In the modern geopolitical world there’s also the idea that because the cost per kill ratio can be invitingly high compared to HE bombs, third world armies would be too tempted to manufacture & use them as a ‘poor-man’s-nuke’.

But I also think that the primary reason for their banning is that, psychologically, it is considered more emotional disturbing and heinous to kill people en mass during war via quiet, creepy, insidious means like poison gas as opposed to blasting them apart via high explosives.

However, when we carry out capital punishment (in the West at least) we prefer the opposite: Hanging and decapitation and firing squads first gave way to electrocution and gas chambers, and finally lethal injection. It would be considered barbaric to execute an individual with high explosives (even if it was done in a manner that guaranteed instantaneous, painless death)…

Any weapon will kill.
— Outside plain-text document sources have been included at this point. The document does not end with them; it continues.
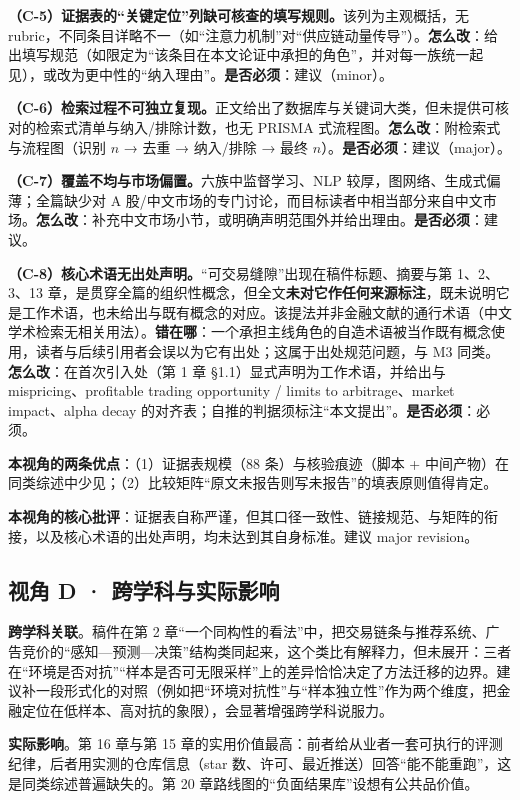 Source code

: \documentclass[11pt,a4paper]{ctexart}
\begin{document}
\textbf{（C-5）证据表的“关键定位”列缺可核查的填写规则。}该列为主观概括，无 rubric，不同条目详略不一（如“注意力机制”对“供应链动量传导”）。\textbf{怎么改}：给出填写规范（如限定为“该条目在本文论证中承担的角色”，并对每一族统一起见），或改为更中性的“纳入理由”。\textbf{是否必须}：建议（minor）。

\textbf{（C-6）检索过程不可独立复现。}正文给出了数据库与关键词大类，但未提供可核对的检索式清单与纳入/排除计数，也无 PRISMA 式流程图。\textbf{怎么改}：附检索式与流程图（识别 $n$ → 去重 → 纳入/排除 → 最终 $n$）。\textbf{是否必须}：建议（major）。

\textbf{（C-7）覆盖不均与市场偏置。}六族中监督学习、NLP 较厚，图网络、生成式偏薄；全篇缺少对 A 股/中文市场的专门讨论，而目标读者中相当部分来自中文市场。\textbf{怎么改}：补充中文市场小节，或明确声明范围外并给出理由。\textbf{是否必须}：建议。

\textbf{（C-8）核心术语无出处声明。}“可交易缝隙”出现在稿件标题、摘要与第 1、2、3、13 章，是贯穿全篇的组织性概念，但全文\textbf{未对它作任何来源标注}，既未说明它是工作术语，也未给出与既有概念的对应。该提法并非金融文献的通行术语（中文学术检索无相关用法）。\textbf{错在哪}：一个承担主线角色的自造术语被当作既有概念使用，读者与后续引用者会误以为它有出处；这属于出处规范问题，与 M3 同类。\textbf{怎么改}：在首次引入处（第 1 章 §1.1）显式声明为工作术语，并给出与 mispricing、profitable trading opportunity / limits to arbitrage、market impact、alpha decay 的对齐表；自推的判据须标注“本文提出”。\textbf{是否必须}：必须。

\textbf{本视角的两条优点}：（1）证据表规模（88 条）与核验痕迹（脚本 + 中间产物）在同类综述中少见；（2）比较矩阵“原文未报告则写未报告”的填表原则值得肯定。

\textbf{本视角的核心批评}：证据表自称严谨，但其口径一致性、链接规范、与矩阵的衔接，以及核心术语的出处声明，均未达到其自身标准。建议 major revision。

\subsection{视角 D · 跨学科与实际影响}

\textbf{跨学科关联}。稿件在第 2 章“一个同构性的看法”中，把交易链条与推荐系统、广告竞价的“感知—预测—决策”结构类同起来，这个类比有解释力，但未展开：三者在“环境是否对抗”“样本是否可无限采样”上的差异恰恰决定了方法迁移的边界。建议补一段形式化的对照（例如把“环境对抗性”与“样本独立性”作为两个维度，把金融定位在低样本、高对抗的象限），会显著增强跨学科说服力。

\textbf{实际影响}。第 16 章与第 15 章的实用价值最高：前者给从业者一套可执行的评测纪律，后者用实测的仓库信息（star 数、许可、最近推送）回答“能不能重跑”，这是同类综述普遍缺失的。第 20 章路线图的“负面结果库”设想有公共品价值。
\end{document}
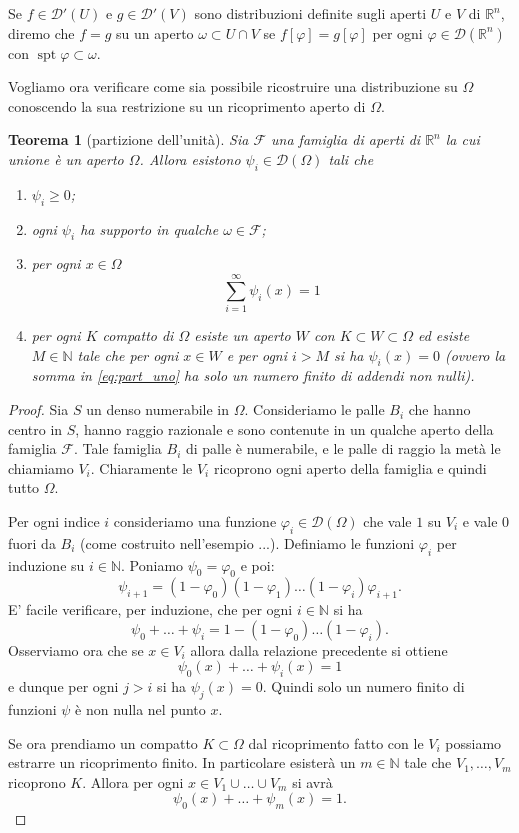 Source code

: \documentclass[italian,a4paper,oneside,headinclude]{scrbook}
\renewcommand{\phi}{\varphi}
\newcommand{\D}{\mathcal D}
\newcommand{\F}{\mathcal F}
\newcommand{\NN}{\mathbb N}
\newcommand{\RR}{\mathbb R}
\DeclareMathOperator{\spt}{spt}
\newtheorem{theorem}{Teorema}
\begin{document}
Se $f\in \D'(U)$ e $g\in \D'(V)$ sono distribuzioni definite sugli
aperti $U$ e $V$ di $\RR^n$, diremo che $f=g$ su un aperto
$\omega\subset U\cap V$ se $f[\phi] = g[\phi]$ per ogni
$\phi \in \D(\RR^n)$ con $\spt \phi \subset \omega$.

Vogliamo ora verificare come sia possibile ricostruire una
distribuzione su $\Omega$ conoscendo la sua restrizione su un
ricoprimento aperto di $\Omega$.

\begin{theorem}[partizione dell'unità]\label{th:part1}
  \cite[6.20]{Rudin}
    Sia $\F$ una famiglia di aperti di $\RR^n$ la cui unione è un aperto $\Omega$. Allora esistono $\psi_i\in \D(\Omega)$ tali che
    \begin{enumerate}
    \item $\psi_i\ge 0$;
    \item ogni $\psi_i$ ha supporto in qualche $\omega\in \F$;
    \item per ogni $x\in \Omega$
    \begin{equation}\label{eq:part_uno}
      \sum_{i=1}^\infty \psi_i(x) = 1
    \end{equation}
    \item per ogni $K$ compatto di $\Omega$ esiste un aperto $W$ con $K\subset W \subset \Omega$ ed esiste $M\in \NN$ tale che per ogni $x\in W$ e per ogni $i > M$ si ha $\psi_i(x)=0$ (ovvero la somma in \eqref{eq:part_uno} ha solo un numero finito di addendi non nulli).
    \end{enumerate}
\end{theorem}
%
\begin{proof}
  Sia $S$ un denso numerabile in $\Omega$. Consideriamo le palle $B_i$
  che hanno centro in $S$, hanno raggio razionale e sono contenute in
  un qualche aperto della famiglia $\F$. Tale famiglia $B_i$ di palle è
  numerabile, e le palle di raggio la metà le chiamiamo $V_i$.
  Chiaramente le $V_i$ ricoprono ogni aperto della famiglia e quindi
  tutto $\Omega$.

  Per ogni indice $i$ consideriamo una funzione $\phi_i\in \D(\Omega)$
  che vale $1$ su $V_i$ e vale $0$ fuori da $B_i$ (come costruito
  nell'esempio ...).
  Definiamo le funzioni $\phi_i$ per induzione su $i\in \NN$.
  Poniamo $\psi_0 = \phi_0$ e poi:
  \[
  \psi_{i+1} = (1-\phi_0)(1-\phi_1)\dots (1-\phi_i)\phi_{i+1}.
  \]
  E' facile verificare, per induzione, che per ogni $i\in\NN$ si ha
  \[
  \psi_0 + \dots + \psi_i  = 1 - (1-\phi_0)\dots (1-\phi_i).
  \]
  Osserviamo ora che se $x\in V_i$ allora dalla relazione precedente
  si ottiene
  \[
  \psi_0(x) + \dots + \psi_i(x) = 1
  \]
  e dunque per ogni $j>i$ si ha $\psi_j(x)=0$. Quindi solo un numero finito
  di funzioni $\psi$ è non nulla nel punto $x$.

  Se ora prendiamo un compatto $K\subset \Omega$ dal ricoprimento
  fatto con le $V_i$ possiamo estrarre un ricoprimento finito. In
  particolare esisterà un $m\in \NN$ tale che $V_1,\dots, V_m$
  ricoprono $K$. Allora per ogni $x\in V_1\cup \dots\cup V_m$ si avrà
  \[
  \psi_0(x) + \dots + \psi_m(x) = 1.
  \]
\end{proof}
\end{document}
Any weapon can be used to kill civilians.

The calculus of whether a weapon is judged “inhumane” or not is based on the ratio of ‘legitimate’ targets (like destroying enemy military equipment and soldiers) versus ‘illigitimate’ targets (like babies in the crib) caused when the weapon is used as intended.

What makes gas different from other weapons, is there is no way to use it other than indiscriminately - unless one’s enemies are, as in WW1, totally seperated from the civilian population, using gas means you simply don’t care who you kill.
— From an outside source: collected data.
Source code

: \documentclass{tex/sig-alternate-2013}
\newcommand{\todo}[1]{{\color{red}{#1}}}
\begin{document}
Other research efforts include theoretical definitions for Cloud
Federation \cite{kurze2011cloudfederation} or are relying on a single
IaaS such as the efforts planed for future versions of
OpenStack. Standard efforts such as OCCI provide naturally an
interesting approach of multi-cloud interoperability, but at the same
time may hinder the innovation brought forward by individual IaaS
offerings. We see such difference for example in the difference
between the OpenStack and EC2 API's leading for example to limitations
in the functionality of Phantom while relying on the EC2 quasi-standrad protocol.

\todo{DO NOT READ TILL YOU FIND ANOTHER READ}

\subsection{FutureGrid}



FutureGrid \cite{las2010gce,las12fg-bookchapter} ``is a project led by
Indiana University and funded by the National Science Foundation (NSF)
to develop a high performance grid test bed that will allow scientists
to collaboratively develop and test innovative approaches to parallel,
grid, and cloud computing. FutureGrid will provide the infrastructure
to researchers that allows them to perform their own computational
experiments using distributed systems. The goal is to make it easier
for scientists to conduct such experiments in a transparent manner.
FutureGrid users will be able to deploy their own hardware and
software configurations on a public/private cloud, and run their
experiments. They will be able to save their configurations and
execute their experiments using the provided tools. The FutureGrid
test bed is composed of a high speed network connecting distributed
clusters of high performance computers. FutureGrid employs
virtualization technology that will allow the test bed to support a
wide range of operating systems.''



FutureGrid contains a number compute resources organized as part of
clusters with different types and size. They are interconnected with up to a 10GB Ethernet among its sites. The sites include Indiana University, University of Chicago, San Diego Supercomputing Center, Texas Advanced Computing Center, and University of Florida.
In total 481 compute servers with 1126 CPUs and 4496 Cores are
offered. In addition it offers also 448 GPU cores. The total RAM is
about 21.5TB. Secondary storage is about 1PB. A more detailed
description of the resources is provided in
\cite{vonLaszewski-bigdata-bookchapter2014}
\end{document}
So, when we destroyed the infrastructure of Nagasaki, we were relieved that Japanese weren’t using nerve gas because, you know, civilians might have gotten hurt.

Are we a different “we” than we were then?

To look at this another way, if indiscriminate bombing and the use of anti-personnel ordnance devices is just as bad as using nerve and chemical agents, then the US is already in a morally compromised position. So, we’ve already gone down that road and the only way to maintain a position of moral superiority is to make an artificial distinction over the functional harm and hazard between ordnance weapons and chemical weapons, when in reality we have not made the utmost effort to ensure that minimum harm comes to non-combatants.

Horseshit. It is true that there are unavoidable casualties when dropping bombs against facilities and emplacements, but there are still incidiary weapons in the US arsenal which are primarily designed for use against personnel, e.g. the infamous Mark 77 ‘Firebug’. We can pretend that we are all too superior to deign to use “weapons of mass destruction” and only employ “clean” explosive and incindiary weapons, but the reality is that warfare inevitably descends to the most effective weapons and tactics, however inhumane they may be, and civilian populations often bear a disproportionate amount of the casualities, especially when they are being used as a screen for the opposition. This is what it is, and no amount of either spin or intention will change it. This consideration needs to be factored into any decision to go to war; that regardless of intention, we will kill many innocent people in our actions, and that cost needs to be weighed against any real and tangible benefit. Going to war “to bring democracy to <wherever>” is usually a screen for some other, more self-serving agenda that ignores the suffering of the people on the ground.